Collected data
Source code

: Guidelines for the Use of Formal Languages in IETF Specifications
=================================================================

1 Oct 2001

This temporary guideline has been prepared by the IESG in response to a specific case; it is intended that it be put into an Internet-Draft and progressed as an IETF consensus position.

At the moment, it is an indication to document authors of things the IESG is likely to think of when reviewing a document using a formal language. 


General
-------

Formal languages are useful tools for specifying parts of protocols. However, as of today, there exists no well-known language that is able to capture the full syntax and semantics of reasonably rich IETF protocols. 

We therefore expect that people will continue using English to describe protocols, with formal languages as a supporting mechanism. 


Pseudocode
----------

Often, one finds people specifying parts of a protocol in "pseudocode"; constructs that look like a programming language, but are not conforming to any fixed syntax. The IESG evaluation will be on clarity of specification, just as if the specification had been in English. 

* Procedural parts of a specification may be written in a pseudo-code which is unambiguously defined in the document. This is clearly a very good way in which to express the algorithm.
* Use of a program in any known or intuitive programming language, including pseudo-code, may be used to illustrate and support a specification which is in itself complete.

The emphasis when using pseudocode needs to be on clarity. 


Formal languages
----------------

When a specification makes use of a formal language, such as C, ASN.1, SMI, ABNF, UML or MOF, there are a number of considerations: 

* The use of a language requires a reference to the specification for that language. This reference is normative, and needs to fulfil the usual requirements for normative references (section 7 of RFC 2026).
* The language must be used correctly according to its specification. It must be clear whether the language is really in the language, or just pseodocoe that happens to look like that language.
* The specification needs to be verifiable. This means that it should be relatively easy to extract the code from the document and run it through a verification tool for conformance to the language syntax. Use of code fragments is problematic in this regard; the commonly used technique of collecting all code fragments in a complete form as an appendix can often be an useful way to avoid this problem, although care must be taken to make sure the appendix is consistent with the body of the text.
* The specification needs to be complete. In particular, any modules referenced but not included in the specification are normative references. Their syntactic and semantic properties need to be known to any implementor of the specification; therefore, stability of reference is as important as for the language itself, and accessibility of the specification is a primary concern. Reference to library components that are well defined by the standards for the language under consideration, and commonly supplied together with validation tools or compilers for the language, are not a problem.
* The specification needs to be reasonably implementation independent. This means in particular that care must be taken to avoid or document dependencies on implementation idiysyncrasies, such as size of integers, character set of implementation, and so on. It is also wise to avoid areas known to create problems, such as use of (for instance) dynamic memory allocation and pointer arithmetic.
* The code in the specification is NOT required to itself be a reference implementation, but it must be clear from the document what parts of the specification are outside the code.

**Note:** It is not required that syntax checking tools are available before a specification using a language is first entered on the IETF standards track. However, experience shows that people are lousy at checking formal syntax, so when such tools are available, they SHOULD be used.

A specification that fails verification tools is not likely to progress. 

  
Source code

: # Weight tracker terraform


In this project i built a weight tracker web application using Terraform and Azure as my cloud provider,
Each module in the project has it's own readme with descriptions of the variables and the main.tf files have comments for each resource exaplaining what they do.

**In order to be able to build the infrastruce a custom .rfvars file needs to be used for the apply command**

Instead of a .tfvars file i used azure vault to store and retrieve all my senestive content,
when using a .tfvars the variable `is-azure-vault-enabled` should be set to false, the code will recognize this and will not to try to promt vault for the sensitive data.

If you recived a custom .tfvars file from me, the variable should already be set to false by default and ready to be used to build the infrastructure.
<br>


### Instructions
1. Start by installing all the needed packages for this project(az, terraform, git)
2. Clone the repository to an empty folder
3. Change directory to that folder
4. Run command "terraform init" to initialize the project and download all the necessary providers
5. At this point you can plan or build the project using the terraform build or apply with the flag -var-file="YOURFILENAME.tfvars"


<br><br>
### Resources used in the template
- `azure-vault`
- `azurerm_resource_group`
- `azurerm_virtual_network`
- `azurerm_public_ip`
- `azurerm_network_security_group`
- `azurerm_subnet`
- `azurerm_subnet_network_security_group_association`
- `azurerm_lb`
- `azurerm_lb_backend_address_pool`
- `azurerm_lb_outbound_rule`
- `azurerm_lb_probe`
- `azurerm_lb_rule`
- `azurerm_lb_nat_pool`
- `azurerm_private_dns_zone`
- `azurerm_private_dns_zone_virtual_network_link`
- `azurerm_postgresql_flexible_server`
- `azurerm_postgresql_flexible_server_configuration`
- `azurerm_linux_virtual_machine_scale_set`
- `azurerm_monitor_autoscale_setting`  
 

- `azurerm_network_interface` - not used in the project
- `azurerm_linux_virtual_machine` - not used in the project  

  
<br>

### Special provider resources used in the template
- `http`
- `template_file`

# Action item:
Check each line of the records for the word "which", and show the lines that contain it.

# Answer area:
* Procedural parts of a specification may be written in a pseudo-code which is unambiguously defined in the document. This is clearly a very good way in which to express the algorithm.
* Use of a program in any known or intuitive programming language, including pseudo-code, may be used to illustrate and support a specification which is in itself complete.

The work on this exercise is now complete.